Data entries >>
▬▬▬▬▬▬▬▬▬▬

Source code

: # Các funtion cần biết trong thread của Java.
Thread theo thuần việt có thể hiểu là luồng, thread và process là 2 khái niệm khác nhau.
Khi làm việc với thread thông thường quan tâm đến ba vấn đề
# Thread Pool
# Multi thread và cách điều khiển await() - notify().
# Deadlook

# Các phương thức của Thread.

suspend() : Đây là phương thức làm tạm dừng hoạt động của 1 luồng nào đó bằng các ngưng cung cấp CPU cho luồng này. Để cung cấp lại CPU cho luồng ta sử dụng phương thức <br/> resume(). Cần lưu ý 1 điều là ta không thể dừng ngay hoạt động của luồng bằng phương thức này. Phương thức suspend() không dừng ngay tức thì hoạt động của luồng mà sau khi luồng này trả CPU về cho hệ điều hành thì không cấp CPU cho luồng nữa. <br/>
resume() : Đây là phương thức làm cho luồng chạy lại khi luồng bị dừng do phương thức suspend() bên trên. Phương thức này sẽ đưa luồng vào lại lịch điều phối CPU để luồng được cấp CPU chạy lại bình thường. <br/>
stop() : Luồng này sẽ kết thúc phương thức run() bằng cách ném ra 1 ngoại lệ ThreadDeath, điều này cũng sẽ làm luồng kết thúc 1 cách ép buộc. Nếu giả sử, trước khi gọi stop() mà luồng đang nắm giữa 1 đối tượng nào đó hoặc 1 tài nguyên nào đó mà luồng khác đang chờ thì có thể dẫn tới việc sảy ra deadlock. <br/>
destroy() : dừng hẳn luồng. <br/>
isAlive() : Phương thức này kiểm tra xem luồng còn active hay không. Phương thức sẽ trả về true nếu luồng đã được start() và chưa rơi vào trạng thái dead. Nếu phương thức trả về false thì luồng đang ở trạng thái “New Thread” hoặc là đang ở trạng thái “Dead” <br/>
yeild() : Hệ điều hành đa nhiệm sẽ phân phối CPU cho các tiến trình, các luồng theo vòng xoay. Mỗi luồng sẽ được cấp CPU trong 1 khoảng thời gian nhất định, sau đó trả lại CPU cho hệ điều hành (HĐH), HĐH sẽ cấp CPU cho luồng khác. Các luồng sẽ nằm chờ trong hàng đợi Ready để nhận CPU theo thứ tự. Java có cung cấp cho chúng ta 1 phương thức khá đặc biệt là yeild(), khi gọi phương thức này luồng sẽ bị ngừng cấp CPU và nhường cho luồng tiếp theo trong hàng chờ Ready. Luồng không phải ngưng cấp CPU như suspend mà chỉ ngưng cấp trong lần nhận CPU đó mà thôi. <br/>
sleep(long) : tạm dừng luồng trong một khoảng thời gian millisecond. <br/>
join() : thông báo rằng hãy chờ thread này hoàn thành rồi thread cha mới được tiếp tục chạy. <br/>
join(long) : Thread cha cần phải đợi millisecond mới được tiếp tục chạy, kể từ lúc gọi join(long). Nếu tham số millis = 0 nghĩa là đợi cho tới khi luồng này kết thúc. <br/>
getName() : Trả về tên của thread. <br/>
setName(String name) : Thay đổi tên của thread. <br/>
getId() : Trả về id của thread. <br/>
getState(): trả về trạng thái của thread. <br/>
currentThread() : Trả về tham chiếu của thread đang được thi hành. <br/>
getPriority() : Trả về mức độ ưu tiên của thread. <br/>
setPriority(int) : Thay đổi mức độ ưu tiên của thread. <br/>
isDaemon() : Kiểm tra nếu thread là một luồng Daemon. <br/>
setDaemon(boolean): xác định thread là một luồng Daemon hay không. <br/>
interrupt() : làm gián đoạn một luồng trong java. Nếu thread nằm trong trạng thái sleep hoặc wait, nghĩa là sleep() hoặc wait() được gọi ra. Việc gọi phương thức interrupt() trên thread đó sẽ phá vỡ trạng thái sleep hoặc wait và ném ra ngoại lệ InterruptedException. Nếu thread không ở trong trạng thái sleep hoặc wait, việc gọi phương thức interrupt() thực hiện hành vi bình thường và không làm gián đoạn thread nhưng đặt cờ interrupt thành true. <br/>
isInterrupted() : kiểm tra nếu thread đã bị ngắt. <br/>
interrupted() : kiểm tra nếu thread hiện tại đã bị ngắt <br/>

▬▬▬▬▬▬▬▬▬▬

Transcribe the data above completely and exactly.

Answer space >>
Source code

: # Các funtion cần biết trong thread của Java.
Thread theo thuần việt có thể hiểu là luồng, thread và process là 2 khái niệm khác nhau.
Khi làm việc với thread thông thường quan tâm đến ba vấn đề
# Thread Pool
# Multi thread và cách điều khiển await() - notify().
# Deadlook

# Các phương thức của Thread.

suspend() : Đây là phương thức làm tạm dừng hoạt động của 1 luồng nào đó bằng các ngưng cung cấp CPU cho luồng này. Để cung cấp lại CPU cho luồng ta sử dụng phương thức <br/> resume(). Cần lưu ý 1 điều là ta không thể dừng ngay hoạt động của luồng bằng phương thức này. Phương thức suspend() không dừng ngay tức thì hoạt động của luồng mà sau khi luồng này trả CPU về cho hệ điều hành thì không cấp CPU cho luồng nữa. <br/>
resume() : Đây là phương thức làm cho luồng chạy lại khi luồng bị dừng do phương thức suspend() bên trên. Phương thức này sẽ đưa luồng vào lại lịch điều phối CPU để luồng được cấp CPU chạy lại bình thường. <br/>
stop() : Luồng này sẽ kết thúc phương thức run() bằng cách ném ra 1 ngoại lệ ThreadDeath, điều này cũng sẽ làm luồng kết thúc 1 cách ép buộc. Nếu giả sử, trước khi gọi stop() mà luồng đang nắm giữa 1 đối tượng nào đó hoặc 1 tài nguyên nào đó mà luồng khác đang chờ thì có thể dẫn tới việc sảy ra deadlock. <br/>
destroy() : dừng hẳn luồng. <br/>
isAlive() : Phương thức này kiểm tra xem luồng còn active hay không. Phương thức sẽ trả về true nếu luồng đã được start() và chưa rơi vào trạng thái dead. Nếu phương thức trả về false thì luồng đang ở trạng thái “New Thread” hoặc là đang ở trạng thái “Dead” <br/>
yeild() : Hệ điều hành đa nhiệm sẽ phân phối CPU cho các tiến trình, các luồng theo vòng xoay. Mỗi luồng sẽ được cấp CPU trong 1 khoảng thời gian nhất định, sau đó trả lại CPU cho hệ điều hành (HĐH), HĐH sẽ cấp CPU cho luồng khác. Các luồng sẽ nằm chờ trong hàng đợi Ready để nhận CPU theo thứ tự. Java có cung cấp cho chúng ta 1 phương thức khá đặc biệt là yeild(), khi gọi phương thức này luồng sẽ bị ngừng cấp CPU và nhường cho luồng tiếp theo trong hàng chờ Ready. Luồng không phải ngưng cấp CPU như suspend mà chỉ ngưng cấp trong lần nhận CPU đó mà thôi. <br/>
sleep(long) : tạm dừng luồng trong một khoảng thời gian millisecond. <br/>
join() : thông báo rằng hãy chờ thread này hoàn thành rồi thread cha mới được tiếp tục chạy. <br/>
join(long) : Thread cha cần phải đợi millisecond mới được tiếp tục chạy, kể từ lúc gọi join(long). Nếu tham số millis = 0 nghĩa là đợi cho tới khi luồng này kết thúc. <br/>
getName() : Trả về tên của thread. <br/>
setName(String name) : Thay đổi tên của thread. <br/>
getId() : Trả về id của thread. <br/>
getState(): trả về trạng thái của thread. <br/>
currentThread() : Trả về tham chiếu của thread đang được thi hành. <br/>
getPriority() : Trả về mức độ ưu tiên của thread. <br/>
setPriority(int) : Thay đổi mức độ ưu tiên của thread. <br/>
isDaemon() : Kiểm tra nếu thread là một luồng Daemon. <br/>
setDaemon(boolean): xác định thread là một luồng Daemon hay không. <br/>
interrupt() : làm gián đoạn một luồng trong java. Nếu thread nằm trong trạng thái sleep hoặc wait, nghĩa là sleep() hoặc wait() được gọi ra. Việc gọi phương thức interrupt() trên thread đó sẽ phá vỡ trạng thái sleep hoặc wait và ném ra ngoại lệ InterruptedException. Nếu thread không ở trong trạng thái sleep hoặc wait, việc gọi phương thức interrupt() thực hiện hành vi bình thường và không làm gián đoạn thread nhưng đặt cờ interrupt thành true. <br/>
isInterrupted() : kiểm tra nếu thread đã bị ngắt. <br/>
interrupted() : kiểm tra nếu thread hiện tại đã bị ngắt <br/>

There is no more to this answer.